In the 'CMF' model (main functionality of the package and most flexible model type), the 'A' and 'B' matrices are also used to jointly factorize the side information matrices - that is: U ~ A*t(C), I ~ B*t(D), sharing the same components or latent factors for two factorizations. Informally, this means that the obtained factors now need to explain both the interactions data and the attributes data, making them generalize better to the non-present entries of 'X' and to new data.

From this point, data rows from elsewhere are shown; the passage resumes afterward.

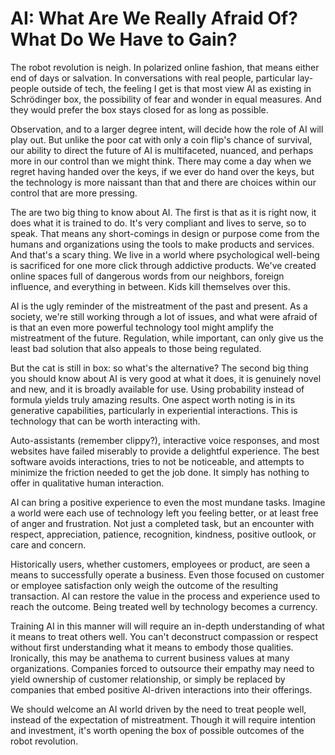 AI: What Are We Really Afraid Of? What Do We Have to Gain?
===

The robot revolution is neigh. In polarized online fashion, that means either end of days or salvation. In conversations with real people, particular lay-people outside of tech, the feeling I get is that most view AI as existing in Schrödinger box, the possibility of fear and wonder in equal measures. And they would prefer the box stays closed for as long as possible.

Observation, and to a larger degree intent, will decide how the role of AI will play out. But unlike the poor cat with only a coin flip's chance of survival, our ability to direct the future of AI is multifaceted, nuanced, and perhaps more in our control than we might think. There may come a day when we regret having handed over the keys, if we ever do hand over the keys, but the technology is more naissant than that and there are choices within our control that are more pressing.

The are two big thing to know about AI. The first is that as it is right now, it does what it is trained to do. It's very compliant and lives to serve, so to speak. That means any short-comings in design or purpose come from the humans and organizations using the tools to make products and services. And that's a scary thing. We live in a world where psychological well-being is sacrificed for one more click through addictive products. We've created online spaces full of dangerous words from our neighbors, foreign influence, and everything in between. Kids kill themselves over this.

AI is the ugly reminder of the mistreatment of the past and present. As a society, we're still working through a lot of issues, and what were afraid of is that an even more powerful technology tool might amplify the mistreatment of the future. Regulation, while important, can only give us the least bad solution that also appeals to those being regulated.

But the cat is still in box: so what's the alternative? The second big thing you should know about AI is very good at what it does, it is genuinely novel and new, and it is broadly available for use. Using probability instead of formula yields truly amazing results. One aspect worth noting is in its generative capabilities, particularly in experiential interactions. This is technology that can be worth interacting with. 

Auto-assistants (remember clippy?), interactive voice responses, and most websites have failed miserably to provide a delightful experience. The best software avoids interactions, tries to not be noticeable, and attempts to minimize the friction needed to get the job done. It simply has nothing to offer in qualitative human interaction. 

AI can bring a positive experience to even the most mundane tasks. Imagine a world were each use of technology left you feeling better, or at least free of anger and frustration. Not just a completed task, but an encounter with respect, appreciation, patience, recognition, kindness, positive outlook, or care and concern.

Historically users, whether customers, employees or product, are seen a means to successfully operate a business. Even those focused on customer or employee satisfaction only weigh the outcome of the resulting transaction. AI can restore the value in the process and experience used to reach the outcome. Being treated well by technology becomes a currency.

Training AI in this manner will will require an in-depth understanding of what it means to treat others well. You can't deconstruct compassion or respect without first understanding what it means to embody those qualities. Ironically, this may be anathema to current business values at many organizations. Companies forced to outsource their empathy may need to yield ownership of customer relationship, or simply be replaced by companies that embed positive AI-driven interactions into their offerings.

We should welcome an AI world driven by the need to treat people well, instead of the expectation of mistreatment. Though it will require intention and investment, it's worth opening the box of possible outcomes of the robot revolution.


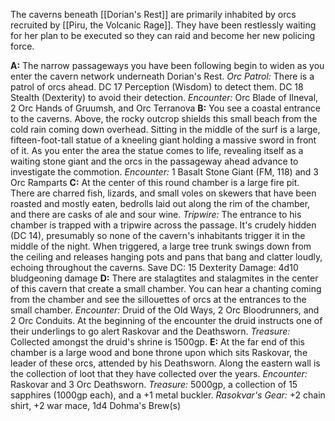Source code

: The caverns beneath [[Dorian's Rest]] are primarily inhabited by orcs recruited by [[Piru, the Volcanic Rage]]. They have been restlessly waiting for her plan to be executed so they can raid and become her new policing force. 

**A:** The narrow passageways you have been following begin to widen as you enter the cavern network underneath Dorian's Rest. 
	*Orc Patrol:* There is a patrol of orcs ahead. DC 17 Perception (Wisdom) to detect them. DC 18 Stealth (Dexterity) to avoid their detection. 
	*Encounter:* Orc Blade of Ilneval, 2 Orc Hands of Gruumsh, and Orc Terranova
**B:** You see a coastal entrance to the caverns. Above, the rocky outcrop shields this small beach from the cold rain coming down overhead. Sitting in the middle of the surf is a large, fifteen-foot-tall statue of a kneeling giant holding a massive sword in front of it. As you enter the area the statue comes to life, revealing itself as a waiting stone giant and the orcs in the passageway ahead advance to investigate the commotion.
	*Encounter:* 1 Basalt Stone Giant (FM, 118) and 3 Orc Ramparts
**C:** At the center of this round chamber is a large fire pit. There are charred fish, lizards, and small voles on skewers that have been roasted and mostly eaten, bedrolls laid out along the rim of the chamber, and there are casks of ale and sour wine. 
	*Tripwire:* The entrance to his chamber is trapped with a tripwire across the passage. It's crudely hidden (DC 14), presumably so none of the cavern's inhabitants trigger it in the middle of the night. When triggered, a large tree trunk swings down from the ceiling and releases hanging pots and pans that bang and clatter loudly, echoing throughout the caverns. 
		Save DC: 15 Dexterity
		Damage: 4d10 bludgeoning damage
**D:** There are stalagtites and stalagmites in the center of this cavern that create a small chamber. You can hear a chanting coming from the chamber and see the sillouettes of orcs at the entrances to the small chamber. 
	*Encounter:* Druid of the Old Ways, 2 Orc Bloodrunners, and 2 Orc Conduits. At the beginning of the encounter the druid instructs one of their underlings to go alert Raskovar and the Deathsworn.
	*Treasure:* Collected amongst the druid's shrine is 1500gp. 
**E:** At the far end of this chamber is a large wood and bone throne upon which sits Raskovar, the leader of these orcs, attended by his Deathsworn. Along the eastern wall is the collection of loot that they have collected over the years. 
	*Encounter:* Raskovar and 3 Orc Deathsworn.
	*Treasure:* 5000gp, a collection of 15 sapphires (1000gp each), and a +1 metal buckler. 
	*Rasokvar's Gear:* +2 chain shirt, +2 war mace, 1d4 Dohma's Brew(s) 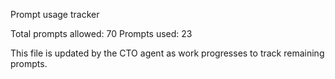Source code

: Prompt usage tracker

Total prompts allowed: 70
Prompts used: 23

This file is updated by the CTO agent as work progresses to track remaining prompts.
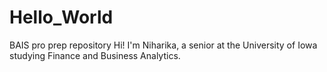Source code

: # Hello_World
BAIS pro prep repository
Hi! I'm Niharika, a senior at the University of Iowa studying Finance and Business Analytics.
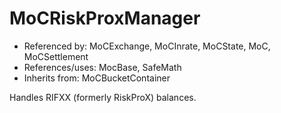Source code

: # MoCRiskProxManager

- Referenced by: MoCExchange, MoCInrate, MoCState, MoC, MoCSettlement
- References/uses: MocBase, SafeMath
- Inherits from: MoCBucketContainer

Handles RIFXX (formerly RiskProX) balances.
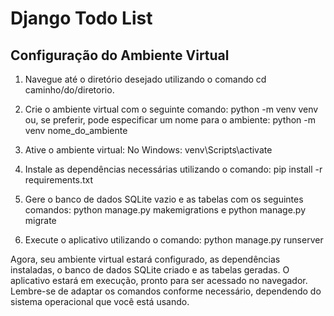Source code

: # Django Todo List

## Configuração do Ambiente Virtual



1. Navegue até o diretório desejado utilizando o comando cd caminho/do/diretorio.

2. Crie o ambiente virtual com o seguinte comando: python -m venv venv
   ou, se preferir, pode especificar um nome para o ambiente: python -m venv nome_do_ambiente

3. Ative o ambiente virtual:
   No Windows: venv\Scripts\activate

4. Instale as dependências necessárias utilizando o comando: pip install -r requirements.txt

5. Gere o banco de dados SQLite vazio e as tabelas com os seguintes comandos: python manage.py makemigrations e python manage.py migrate
  
6. Execute o aplicativo utilizando o comando: python manage.py runserver



Agora, seu ambiente virtual estará configurado, as dependências instaladas, o banco de dados SQLite criado e as tabelas geradas. O aplicativo estará em execução, pronto para ser acessado no navegador.
Lembre-se de adaptar os comandos conforme necessário, dependendo do sistema operacional que você está usando.
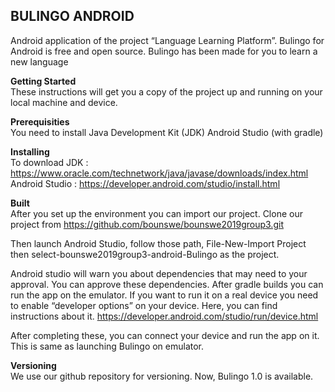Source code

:<h2>BULINGO ANDROID</h2>

Android application of the project “Language Learning Platform”. Bulingo for Android is free and open source. Bulingo has been made for you to learn a new language

**Getting Started** <br>
These instructions will get you a copy of the project up and running on your local machine and device.

**Prerequisities**<br>
You need to install
	Java Development Kit (JDK)
	Android Studio (with gradle)
	
**Installing**<br>
 To download 
JDK : https://www.oracle.com/technetwork/java/javase/downloads/index.html   <br>
Android Studio : https://developer.android.com/studio/install.html

**Built**<br>
After you set up the environment you can import our project. Clone our project from 
https://github.com/bounswe/bounswe2019group3.git

Then launch Android Studio, follow those path,
File-New-Import Project then select-bounswe2019group3-android-Bulingo as the project.

Android studio will warn you about dependencies that may need to your approval. You can approve these dependencies. 
After gradle builds you can run the app on the emulator. 
If you want to run it on a real device you need to enable “developer options” on your device.
Here, you can find instructions about it.
https://developer.android.com/studio/run/device.html

After completing these, you can connect your device and run the app on it. This is same as launching Bulingo on emulator.

**Versioning**<br>
We use our github repository for versioning. Now, Bulingo 1.0 is available.


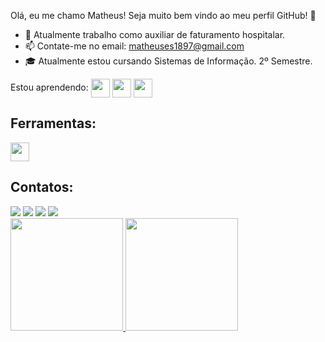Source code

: Olá, eu me chamo Matheus! 
Seja muito bem vindo ao meu perfil GitHub! 👋

- 🔭 Atualmente trabalho como auxiliar de faturamento hospitalar.
- 📫 Contate-me no email: matheuses1897@gmail.com
- :mortar_board: Atualmente estou cursando Sistemas de Informação. 2º Semestre.



Estou aprendendo: 
<img align="center" height="30" widht="30" src="https://cdn.jsdelivr.net/gh/devicons/devicon/icons/javascript/javascript-original.svg"/> 
<img align="center" height="30" widht="30" src="https://cdn.jsdelivr.net/gh/devicons/devicon/icons/css3/css3-original.svg"/>
<img align="center" height="30" widht="30" src="https://cdn.jsdelivr.net/gh/devicons/devicon/icons/html5/html5-original.svg"/>  

## Ferramentas:
<img aling="center" height="30" widht="40" src="https://cdn.jsdelivr.net/gh/devicons/devicon/icons/vscode/vscode-original.svg" />
          
          

## Contatos:

<div>
<a href="https://instagram.com/matheuses25" target="_blank"><img loading="lazy" src="https://img.shields.io/badge/-Instagram-%23E4405F?style=for-the-badge&logo=instagram&logoColor=white" target="_blank"></a>
<a href="https://www.twitch.tv/mathieusxx" target="_blank"><img loading="lazy" src="https://img.shields.io/badge/Twitch-9146FF?style=for-the-badge&logo=twitch&logoColor=white" target="_blank"></a>
<a href = "mailto:matheuses1897@gmail.com"><img loading="lazy" src="https://img.shields.io/badge/Gmail-D14836?style=for-the-badge&logo=gmail&logoColor=white" target="_blank"></a>
<a href="https://www.linkedin.com/in/matheusessantos" target="_blank"><img loading="lazy" src="https://img.shields.io/badge/-LinkedIn-%230077B5?style=for-the-badge&logo=linkedin&logoColor=white" target="_blank"></a>   
</div>

<div>
<a href="https://github.com/matheusesdev">
<img loading="lazy" height="180em" src="https://github-readme-stats.vercel.app/api/top-langs/?username=matheusesdev&layout=compact&langs_count=7&theme=dracula"/>
<img loading="lazy" height="180em" src="https://github-readme-stats.vercel.app/api?username=matheusesdev&show_icons=true&theme=dracula&include_all_commits=true&count_private=true"/>
</div>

In 'CMF' and the other non-implicit models, the 'X' data is always centered beforehand by subtracting its mean, and might optionally add user and item biases (which are model parameters, not pre-estimated).

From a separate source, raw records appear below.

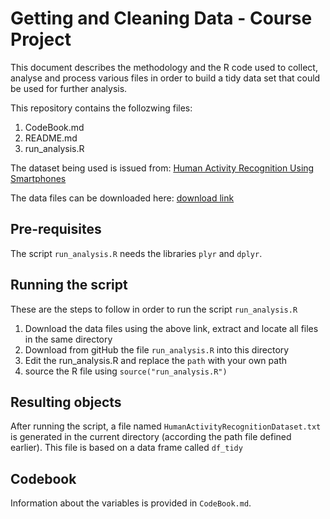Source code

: Getting and Cleaning Data - Course Project
==========================================

This document describes the methodology and the R code used to collect, analyse and process various files in order to build
a tidy data set that could be used for further analysis.

This repository contains the follozwing files:

1. CodeBook.md
2. README.md
3. run_analysis.R

The dataset being used is issued from: [Human Activity Recognition Using Smartphones](http://archive.ics.uci.edu/ml/datasets/Human+Activity+Recognition+Using+Smartphones)

The data files can be downloaded here: [download link](https://d396qusza40orc.cloudfront.net/getdata%2Fprojectfiles%2FUCI%20HAR%20Dataset.zip)

## Pre-requisites
The script `run_analysis.R` needs the libraries `plyr` and `dplyr`. 

## Running the script
These are the steps to follow in order to run the script `run_analysis.R`
  1. Download the data files using the above link, extract and locate all files in the same directory
  2. Download from gitHub the file `run_analysis.R` into this directory
  2. Edit the run_analysis.R and replace the `path` with your own path
  3. source the R file using `source("run_analysis.R")`

## Resulting objects

After running the script, a file named `HumanActivityRecognitionDataset.txt` is generated in the current directory (according the path file defined earlier). This file is based on a data frame called `df_tidy`



## Codebook
Information about the variables is provided in `CodeBook.md`.     
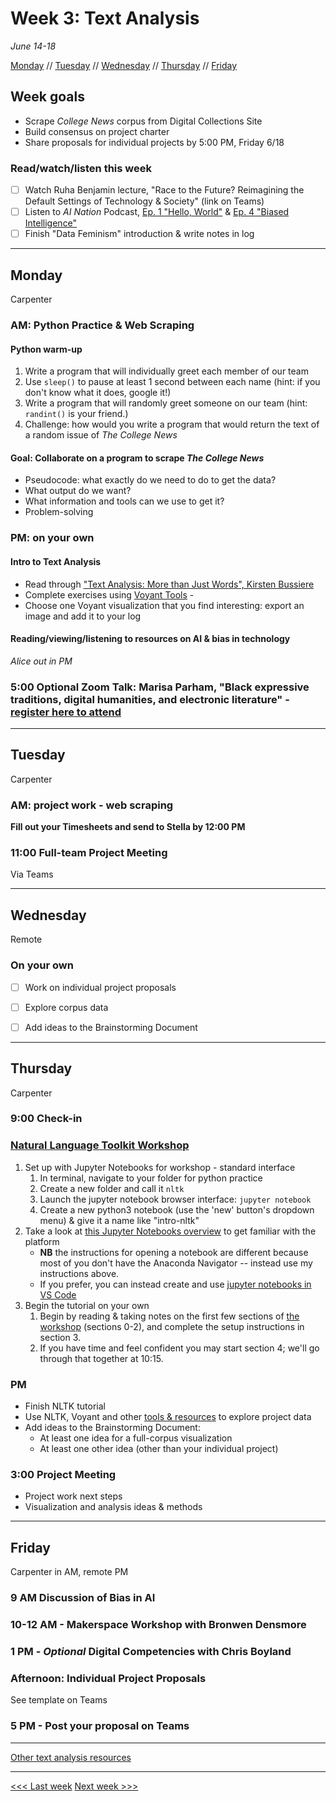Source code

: # Week 3: Text Analysis

*June 14-18*

[Monday](#monday) // [Tuesday](#tuesday) // [Wednesday](#wednesday) // [Thursday](#thursday) // [Friday](#friday)

## Week goals
- Scrape *College News* corpus from Digital Collections Site
- Build consensus on project charter
- Share proposals for individual projects by 5:00 PM, Friday 6/18

### Read/watch/listen this week
- [ ] Watch Ruha Benjamin lecture, "Race to the Future? Reimagining the Default Settings of Technology & Society" (link on Teams)
- [ ] Listen to *AI Nation* Podcast, [Ep. 1 "Hello, World"](https://whyy.org/episodes/ep-1-hello-world/) & [Ep. 4 "Biased Intelligence"](https://whyy.org/episodes/ep-4-biased-intelligence/)
- [ ] Finish "Data Feminism" introduction & write notes in log

---

## Monday
Carpenter

### AM: Python Practice & Web Scraping

#### Python warm-up
1. Write a program that will individually greet each member of our team
2. Use `sleep()` to pause at least 1 second between each name (hint: if you don't know what it does, google it!)
3. Write a program that will randomly greet someone on our team (hint: `randint()` is your friend.)
4. Challenge: how would you write a program that would return the text of a random issue of *The College News*
   
#### Goal: Collaborate on a program to scrape *The College News*
- Pseudocode: what exactly do we need to do to get the data?
- What output do we want?
- What information and tools can we use to get it?
- Problem-solving

### PM: on your own 

#### Intro to Text Analysis
- Read through ["Text Analysis: More than Just Words", Kirsten Bussiere](https://carletonu.pressbooks.pub/digh5000/chapter/chapter-4-text-analysis/)
- Complete exercises using [Voyant Tools](https://voyant-tools.org/) - 
- Choose one Voyant visualization that you find interesting: export an image and add it to your log

#### Reading/viewing/listening to resources on AI & bias in technology

*Alice out in PM*

### 5:00 Optional Zoom Talk: Marisa Parham, "Black expressive traditions, digital humanities, and electronic literature" - [register here to attend](http://bit.ly/DreamLab21Keynote)

---

## Tuesday
Carpenter

### AM: project work - web scraping

**Fill out your Timesheets and send to Stella by 12:00 PM**

### 11:00 Full-team Project Meeting 
Via Teams



---

## Wednesday
Remote

### On your own
- [ ] Work on individual project proposals
- [ ] Explore corpus data
- [ ] Add ideas to the Brainstorming Document


---

## Thursday
Carpenter

### 9:00 Check-in

### [Natural Language Toolkit Workshop](https://curriculum.dhinstitutes.org/workshops/text-analysis/)

1. Set up with Jupyter Notebooks for workshop - standard interface
   1. In terminal, navigate to your folder for python practice
   2. Create a new folder and call it `nltk`
   3. Launch the jupyter notebook browser interface:  `jupyter notebook`
   4. Create a new python3 notebook (use the 'new' button's dropdown menu) & give it a name like "intro-nltk" 
2. Take a look at [this Jupyter Notebooks overview](https://curriculum.dhinstitutes.org/insights/short-introduction-to-jupyter-notebooks/) to get familiar with the platform
   -  **NB** the instructions for opening a notebook are different because most of you don't have the Anaconda Navigator -- instead use my instructions above. 
   -  If you prefer, you can instead create and use [jupyter notebooks in VS Code](https://code.visualstudio.com/docs/datascience/jupyter-notebooks)
3. Begin the tutorial on your own
   1. Begin by reading & taking notes on the first few sections of [the workshop](https://curriculum.dhinstitutes.org/workshops/text-analysis/) (sections 0-2), and complete the setup instructions in section 3.
   2. If you have time and feel confident you may start section 4; we'll go through that together at 10:15.

### PM
- Finish NLTK tutorial
- Use NLTK, Voyant and other [tools & resources](../resources/text-analysis.md) to explore project data
- Add ideas to the Brainstorming Document:
  - At least one idea for a full-corpus visualization
  - At least one other idea (other than your individual project)

### 3:00 Project Meeting
- Project work next steps
- Visualization and analysis ideas & methods

---

## Friday

Carpenter in AM, remote PM

### 9 AM Discussion of Bias in AI

### 10-12 AM - Makerspace Workshop with Bronwen Densmore

### 1 PM - *Optional* Digital Competencies with Chris Boyland

### Afternoon: Individual Project Proposals
See template on Teams

### 5 PM - Post your proposal on Teams

---

[Other text analysis resources](../resources/text-analysis.md)

---


[<<< Last week](/02-data.md) [Next week >>>](/04-making.md)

The model might optionally generate so-called implicit features from the same 'X' data, by factorizing binary matrices which tell which entries in 'X' are present, i.e.: Ix ~ A*t(Bi), t(Ix) ~ B*Ai, where Ix is an indicator matrix which is treated as full (no unknown values).

The 'CMF_implicit' model extends the collective factorization idea to the implicit-feedback case, based on reference [3]. While in 'CMF' the values of 'X' are taken at face value and the objective is to minimize squared error over the non-missing entries, in the implicit-feedback variants the matrix 'X' is assumed to be binary (all entries are zero or one, with no unknown values), with the positive entries (those which are not missing in the data) having a weight determined by 'X'.

'CMF' is intended for explicit feedback data (e.g. movie ratings, which contain both likes and dislikes), whereas 'CMF_implicit' is intended for implicit feedback data (e.g. number of times each user watched each movie/series, which do not contain dislikes and the values are treated as confidence scores).

The 'MostPopular' model is a simpler heuristic implemented for comparison purposes which is equivalent to either 'CMF' or 'CMF_implicit' with 'k=0' plus user/item biases. If a personalized model is not able to beat this heuristic under the evaluation metrics of interest, chances are that such personalized model needs better tuning.

The 'ContentBased' model offers a different alternative in which the latent factors are determined directly from the user/item attributes (which are no longer optional) - that is: A = U*C, B = I*D, optionally adding per-column intercepts, and is aimed at cold-start predictions (such a model is extremely unlikely to perform better for new users in the presence of interactions data). For this model, the package provides functionality for making predictions about potential new entries in 'X' which involve both new rows and new columns at the same time. Unlike the others, it does not offer an implicit-feedback variant.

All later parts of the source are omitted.